Después de unos años trabajando en el ámbito de la gestión de la calidad, y habiendo llegado a mi momento más alto en él justo antes de dejarlo, quiero dejar una reflexión crítica acerca de una parte del funcionamiento del mismo: el mercado generado en torno a la implantación y evaluación de Sistemas de Gestión de la Calidad (SGC).

Para quien no esté familiarizado con el tema, partiré de una pequeña introducción. Un SGC es un conjunto de normas que una organización puede seguir en su funcionamiento interno. Originalmente concebidas y aplicadas dentro del mundo de la gran industria, eran los procedimientos que debían asegurar la calidad del producto en términos absolutos.

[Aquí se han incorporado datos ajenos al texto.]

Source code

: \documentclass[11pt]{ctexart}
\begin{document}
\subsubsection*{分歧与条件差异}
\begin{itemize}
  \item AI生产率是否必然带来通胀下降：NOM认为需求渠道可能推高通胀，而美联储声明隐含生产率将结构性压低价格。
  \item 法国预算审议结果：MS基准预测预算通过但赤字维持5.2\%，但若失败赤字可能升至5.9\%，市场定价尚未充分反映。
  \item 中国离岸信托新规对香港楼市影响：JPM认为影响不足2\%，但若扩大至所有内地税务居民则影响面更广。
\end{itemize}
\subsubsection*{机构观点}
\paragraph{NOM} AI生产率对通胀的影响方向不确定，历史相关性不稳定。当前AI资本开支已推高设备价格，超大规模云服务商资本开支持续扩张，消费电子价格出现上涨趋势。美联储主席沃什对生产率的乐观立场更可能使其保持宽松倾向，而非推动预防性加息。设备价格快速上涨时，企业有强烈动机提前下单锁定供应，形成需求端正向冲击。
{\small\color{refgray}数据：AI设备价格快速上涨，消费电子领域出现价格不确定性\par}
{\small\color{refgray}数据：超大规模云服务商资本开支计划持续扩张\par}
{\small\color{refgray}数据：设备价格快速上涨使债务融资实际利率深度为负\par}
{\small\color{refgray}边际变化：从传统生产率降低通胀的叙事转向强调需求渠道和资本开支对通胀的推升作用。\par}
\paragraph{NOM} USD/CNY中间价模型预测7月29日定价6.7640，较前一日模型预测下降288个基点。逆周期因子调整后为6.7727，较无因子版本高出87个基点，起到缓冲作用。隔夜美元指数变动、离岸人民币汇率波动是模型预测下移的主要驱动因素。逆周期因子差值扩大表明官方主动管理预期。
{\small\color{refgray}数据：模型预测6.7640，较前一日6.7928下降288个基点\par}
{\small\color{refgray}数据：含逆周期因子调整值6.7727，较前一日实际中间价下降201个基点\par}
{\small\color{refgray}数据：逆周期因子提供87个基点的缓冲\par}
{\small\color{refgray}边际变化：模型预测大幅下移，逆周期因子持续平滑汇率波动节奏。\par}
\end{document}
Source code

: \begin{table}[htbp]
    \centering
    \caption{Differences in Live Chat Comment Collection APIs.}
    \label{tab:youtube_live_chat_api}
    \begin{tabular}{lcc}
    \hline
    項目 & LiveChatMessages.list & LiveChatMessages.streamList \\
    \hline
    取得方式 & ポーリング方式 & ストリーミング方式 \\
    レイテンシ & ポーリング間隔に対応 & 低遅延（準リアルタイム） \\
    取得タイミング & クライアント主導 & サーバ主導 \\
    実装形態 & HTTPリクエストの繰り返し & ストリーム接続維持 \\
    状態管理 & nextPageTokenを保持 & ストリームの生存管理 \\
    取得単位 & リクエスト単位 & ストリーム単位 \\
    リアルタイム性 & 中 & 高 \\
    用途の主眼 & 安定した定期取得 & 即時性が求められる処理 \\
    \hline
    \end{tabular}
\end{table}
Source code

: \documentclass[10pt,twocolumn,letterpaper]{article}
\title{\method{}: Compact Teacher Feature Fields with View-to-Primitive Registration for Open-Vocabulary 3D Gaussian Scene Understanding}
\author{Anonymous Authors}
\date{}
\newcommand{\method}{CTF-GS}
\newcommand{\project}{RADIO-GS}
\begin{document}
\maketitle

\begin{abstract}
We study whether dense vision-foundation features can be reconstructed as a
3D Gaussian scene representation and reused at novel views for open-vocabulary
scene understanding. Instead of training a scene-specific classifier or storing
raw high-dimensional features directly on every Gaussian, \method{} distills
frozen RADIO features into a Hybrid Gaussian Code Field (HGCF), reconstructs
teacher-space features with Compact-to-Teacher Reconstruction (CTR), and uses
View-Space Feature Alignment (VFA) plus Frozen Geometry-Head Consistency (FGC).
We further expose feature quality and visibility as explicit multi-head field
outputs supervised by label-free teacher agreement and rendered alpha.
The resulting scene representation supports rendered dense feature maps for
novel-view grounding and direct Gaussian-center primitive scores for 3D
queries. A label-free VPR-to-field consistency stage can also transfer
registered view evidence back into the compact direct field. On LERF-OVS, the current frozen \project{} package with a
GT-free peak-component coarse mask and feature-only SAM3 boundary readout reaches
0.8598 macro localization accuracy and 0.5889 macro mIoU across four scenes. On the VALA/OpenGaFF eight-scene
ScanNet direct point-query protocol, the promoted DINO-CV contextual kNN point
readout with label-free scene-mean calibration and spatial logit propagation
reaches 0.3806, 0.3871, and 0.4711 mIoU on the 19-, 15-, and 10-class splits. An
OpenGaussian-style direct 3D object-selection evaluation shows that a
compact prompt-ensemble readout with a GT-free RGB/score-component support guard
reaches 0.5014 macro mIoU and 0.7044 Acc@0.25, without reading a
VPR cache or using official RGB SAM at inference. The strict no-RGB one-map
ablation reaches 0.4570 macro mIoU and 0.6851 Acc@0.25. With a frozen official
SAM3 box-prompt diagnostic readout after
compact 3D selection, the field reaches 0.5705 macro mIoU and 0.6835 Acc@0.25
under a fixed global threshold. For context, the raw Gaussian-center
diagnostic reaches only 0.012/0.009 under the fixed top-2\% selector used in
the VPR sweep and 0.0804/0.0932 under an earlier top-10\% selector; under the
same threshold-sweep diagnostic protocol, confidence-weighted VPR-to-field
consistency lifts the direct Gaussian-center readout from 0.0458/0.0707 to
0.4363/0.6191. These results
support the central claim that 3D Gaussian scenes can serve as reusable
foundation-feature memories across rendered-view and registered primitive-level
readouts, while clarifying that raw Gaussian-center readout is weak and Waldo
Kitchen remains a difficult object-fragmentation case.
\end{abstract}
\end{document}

Con el paso del tiempo los SGC y sus normas de referencia se fueron refinando y el concepto de Calidad abstrayendo: mientras al principio consistía en obtener un producto con unas cualidades absolutas (es decir, el concepto común que manejamos cuando decimos que algo es de calidad), Calidad pasó a significar un producto que cumpliese unos cualesquiera requisitos que se quisiese obtener.

Por poner un ejemplo, un cuchillo no es de calidad si “vino de Venezuela con la abuela” y aún está afilado 40 años después: si el cliente de una fábrica de cuchillos ha pedido cuchillos romos, difícilmente le venderán esos cuchillos bien afilados.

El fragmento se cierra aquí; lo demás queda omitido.